Todos los presentes agacharon sus cabezas por respeto al lobo que ese día partía. Después de unos instantes, una figura espectral lobuna emergió de entre las llamas, como si renaciera de entre ellas. Rauda, se alzó de las llamas y corrió y corrió en dirección al cielo nocturno, desapareciendo tras las nubes. Nadie pudo verlo esa noche, pues no había chamanes presentes. Nadie excepto su hermano, Kurgan. El orco sonrió al cielo con una lágrima recorriéndole la mejilla, Malakor volvía a su hogar.
El jefe sacudió a Yo’gosha, la espada ardiente, y apagó sus llamas rápidamente. Observó largos instantes como las llamas consumían el cuerpo de su antiguo hermano. Los orcos se fueron retirando uno a uno, menos uno de ellos, el cual habló.
-Jefe… hemos encontrado el Lobo de Hierro. Está cerca.
Kurgan alzó la vista hacia el orco y asintió. Todos marcharon hacia el lugar que les indicó y en efecto, ahí estaba. Perdido en una cala y en perfecto estado, el Lobo de Hierro se hallaba fondeado esperándoles. Tras unas operaciones que no duraron demasiado, el barco fue puesto a punto para el embarque. Todos los Quemasendas presentes se hallaban con sus monturas y equipajes listos, todos contemplaban un barco que les tendría que llevar a su nuevo hogar más allá del mar. Kurgan se cruzó de brazos, contemplando el navío.
-Tenemos una jefa de guerra que destronar.- Pronunció, firme.
-Por la Horda.- Dijo Zashe, asintiendo llena de convicción a Kurgan.
-¡Por la Horda!- Fueron gritando los otros Quemasendas presentes y sus aliados.
Todos embarcaron con decisión y ánimos renovados. Los orcos subieron por las rampas de embarque uno a uno hasta que todos estuvieron a bordo, Kurgan fue el último de hacerlo. Mientras subía por la rampa, miró una última vez al lugar donde ardía aún la pira de Malakor.
-Por… la Horda.- Se llevó un puño emplacado al corazón, haciendo chocar metales.

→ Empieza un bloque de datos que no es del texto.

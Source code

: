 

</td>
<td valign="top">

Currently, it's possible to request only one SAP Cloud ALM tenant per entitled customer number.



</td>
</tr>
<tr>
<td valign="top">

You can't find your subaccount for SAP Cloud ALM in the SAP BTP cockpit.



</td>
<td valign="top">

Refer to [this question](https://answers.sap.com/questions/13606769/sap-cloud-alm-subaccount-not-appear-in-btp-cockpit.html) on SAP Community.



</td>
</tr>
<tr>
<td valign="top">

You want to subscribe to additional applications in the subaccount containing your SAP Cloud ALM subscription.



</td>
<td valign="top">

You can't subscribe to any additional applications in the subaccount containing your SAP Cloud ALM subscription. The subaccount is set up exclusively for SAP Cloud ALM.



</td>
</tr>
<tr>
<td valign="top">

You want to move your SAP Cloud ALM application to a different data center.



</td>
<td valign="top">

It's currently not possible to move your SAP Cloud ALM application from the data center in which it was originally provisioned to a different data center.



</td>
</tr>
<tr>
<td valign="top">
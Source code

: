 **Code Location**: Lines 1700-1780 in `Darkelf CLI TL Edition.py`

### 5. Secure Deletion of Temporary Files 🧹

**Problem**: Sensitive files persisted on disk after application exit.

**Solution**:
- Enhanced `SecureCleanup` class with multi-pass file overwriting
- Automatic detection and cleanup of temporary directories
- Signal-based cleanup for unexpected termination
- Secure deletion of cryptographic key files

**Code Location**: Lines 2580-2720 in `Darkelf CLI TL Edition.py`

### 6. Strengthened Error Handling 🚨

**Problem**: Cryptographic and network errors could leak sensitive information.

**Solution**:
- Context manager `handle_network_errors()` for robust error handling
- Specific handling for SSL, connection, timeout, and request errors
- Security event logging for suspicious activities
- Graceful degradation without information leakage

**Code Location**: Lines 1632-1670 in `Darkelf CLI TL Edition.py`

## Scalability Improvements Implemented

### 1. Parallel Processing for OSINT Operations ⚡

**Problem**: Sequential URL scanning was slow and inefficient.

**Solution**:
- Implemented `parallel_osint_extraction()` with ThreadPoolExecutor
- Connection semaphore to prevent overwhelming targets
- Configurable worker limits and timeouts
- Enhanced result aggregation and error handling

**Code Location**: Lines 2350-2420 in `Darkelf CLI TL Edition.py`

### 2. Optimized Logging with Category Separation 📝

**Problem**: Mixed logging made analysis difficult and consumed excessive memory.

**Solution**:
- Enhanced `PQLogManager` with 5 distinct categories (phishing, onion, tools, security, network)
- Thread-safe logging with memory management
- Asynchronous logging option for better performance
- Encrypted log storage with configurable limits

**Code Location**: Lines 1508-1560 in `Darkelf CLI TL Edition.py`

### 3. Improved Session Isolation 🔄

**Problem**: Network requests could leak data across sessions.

Kurgan se encontró con una mano tendida justo antes de alcanzar la cubierta por la batayola de babor, su esposa Zashe le tendía la mano, con una sonrisa de esperanza en su rostro. El jefe Quemasendas le sonrió una vez más a su amada y tomó su brazo con decisión, impulsándose por ella hasta la cubierta del navío.
El ancla fue recogida, las velas fueron desplegadas y el Lobo de Hierro se encontró de nuevo surcando el salvaje oleaje del Mare Magnum en dirección a un destino incierto. Un nuevo horizonte se hallaba frente a los Quemasendas.